==== Dataset records

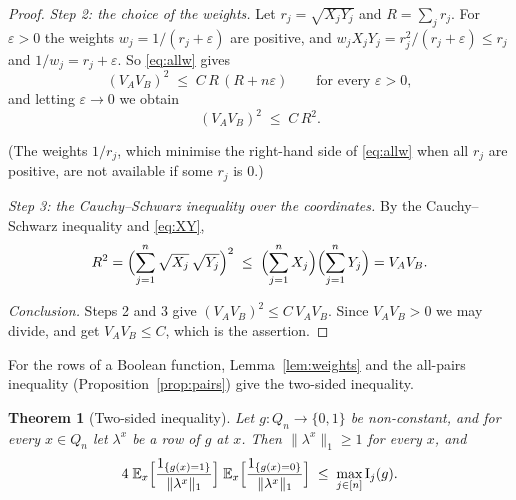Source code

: \documentclass[11pt,reqno]{amsart}
\newtheorem{theorem}{Theorem}[section]
\theoremstyle{definition}
\theoremstyle{remark}
\numberwithin{equation}{section}
\theoremstyle{named}
\theoremstyle{plain}
\newcommand{\E}{\mathbb{E}}
\newcommand{\I}{\operatorname{I}}
\newcommand{\eps}{\varepsilon}
\newcommand{\norm}[1]{\lVert #1\rVert_1}
\begin{document}
\begin{proof}
\smallskip
\emph{Step 2: the choice of the weights.} Let $r_j=\sqrt{X_jY_j}$ and $R=\sum_{j}r_j$. For $\eps>0$
the weights $w_j=1/(r_j+\eps)$ are positive, and
$w_jX_jY_j=r_j^{2}/(r_j+\eps)\le r_j$ and $1/w_j=r_j+\eps$. So \eqref{eq:allw} gives
\[
   (V_{A}V_{B})^{2}\;\le\;C\,R\,(R+n\eps)\qquad\text{for every }\eps>0,
\]
and letting $\eps\to0$ we obtain
\[
   (V_{A}V_{B})^{2}\;\le\;C\,R^{2}.
\]

(The weights $1/r_j$, which minimise the right-hand side of \eqref{eq:allw} when all $r_j$ are
positive, are not available if some $r_j$ is $0$.)

\smallskip
\emph{Step 3: the Cauchy--Schwarz inequality over the coordinates.} By the Cauchy--Schwarz
inequality and \eqref{eq:XY},
\[
   R^{2}=\Bigl(\sum_{j=1}^{n}\sqrt{X_j}\,\sqrt{Y_j}\Bigr)^{2}\;\le\;
   \Bigl(\sum_{j=1}^{n}X_j\Bigr)\Bigl(\sum_{j=1}^{n}Y_j\Bigr)=V_{A}V_{B}.
\]

\smallskip
\emph{Conclusion.} Steps 2 and 3 give $(V_{A}V_{B})^{2}\le C\,V_{A}V_{B}$. Since
$V_{A}V_{B}>0$ we may divide, and get $V_{A}V_{B}\le C$, which is the assertion.
\end{proof}

For the rows of a Boolean function, Lemma~\ref{lem:weights} and the all-pairs inequality (Proposition~\ref{prop:pairs}) give the two-sided
inequality.

\begin{theorem}[Two-sided inequality]\label{thm:two}
Let $g\colon Q_n\to\{0,1\}$ be non-constant, and for every $x\in Q_n$ let $\lambda^{x}$ be a row of
$g$ at $x$. Then $\norm{\lambda^{x}}\ge1$ for every $x$, and
\[
   4\;\E_x\Bigl[\frac{1_{\{g(x)=1\}}}{\norm{\lambda^{x}}}\Bigr]\;
      \E_x\Bigl[\frac{1_{\{g(x)=0\}}}{\norm{\lambda^{x}}}\Bigr]\;\le\;\max_{j\in[n]}\I_j(g).
\]
\end{theorem}
\end{document}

========

The expected answer is the data retyped exactly, without pictures.

→ **Exercise response**
Source code

: \documentclass[11pt,reqno]{amsart}
\newtheorem{theorem}{Theorem}[section]
\theoremstyle{definition}
\theoremstyle{remark}
\numberwithin{equation}{section}
\theoremstyle{named}
\theoremstyle{plain}
\newcommand{\E}{\mathbb{E}}
\newcommand{\I}{\operatorname{I}}
\newcommand{\eps}{\varepsilon}
\newcommand{\norm}[1]{\lVert #1\rVert_1}
\begin{document}
\begin{proof}
\smallskip
\emph{Step 2: the choice of the weights.} Let $r_j=\sqrt{X_jY_j}$ and $R=\sum_{j}r_j$. For $\eps>0$
the weights $w_j=1/(r_j+\eps)$ are positive, and
$w_jX_jY_j=r_j^{2}/(r_j+\eps)\le r_j$ and $1/w_j=r_j+\eps$. So \eqref{eq:allw} gives
\[
   (V_{A}V_{B})^{2}\;\le\;C\,R\,(R+n\eps)\qquad\text{for every }\eps>0,
\]
and letting $\eps\to0$ we obtain
\[
   (V_{A}V_{B})^{2}\;\le\;C\,R^{2}.
\]

(The weights $1/r_j$, which minimise the right-hand side of \eqref{eq:allw} when all $r_j$ are
positive, are not available if some $r_j$ is $0$.)

\smallskip
\emph{Step 3: the Cauchy--Schwarz inequality over the coordinates.} By the Cauchy--Schwarz
inequality and \eqref{eq:XY},
\[
   R^{2}=\Bigl(\sum_{j=1}^{n}\sqrt{X_j}\,\sqrt{Y_j}\Bigr)^{2}\;\le\;
   \Bigl(\sum_{j=1}^{n}X_j\Bigr)\Bigl(\sum_{j=1}^{n}Y_j\Bigr)=V_{A}V_{B}.
\]

\smallskip
\emph{Conclusion.} Steps 2 and 3 give $(V_{A}V_{B})^{2}\le C\,V_{A}V_{B}$. Since
$V_{A}V_{B}>0$ we may divide, and get $V_{A}V_{B}\le C$, which is the assertion.
\end{proof}

For the rows of a Boolean function, Lemma~\ref{lem:weights} and the all-pairs inequality (Proposition~\ref{prop:pairs}) give the two-sided
inequality.

\begin{theorem}[Two-sided inequality]\label{thm:two}
Let $g\colon Q_n\to\{0,1\}$ be non-constant, and for every $x\in Q_n$ let $\lambda^{x}$ be a row of
$g$ at $x$. Then $\norm{\lambda^{x}}\ge1$ for every $x$, and
\[
   4\;\E_x\Bigl[\frac{1_{\{g(x)=1\}}}{\norm{\lambda^{x}}}\Bigr]\;
      \E_x\Bigl[\frac{1_{\{g(x)=0\}}}{\norm{\lambda^{x}}}\Bigr]\;\le\;\max_{j\in[n]}\I_j(g).
\]
\end{theorem}
\end{document}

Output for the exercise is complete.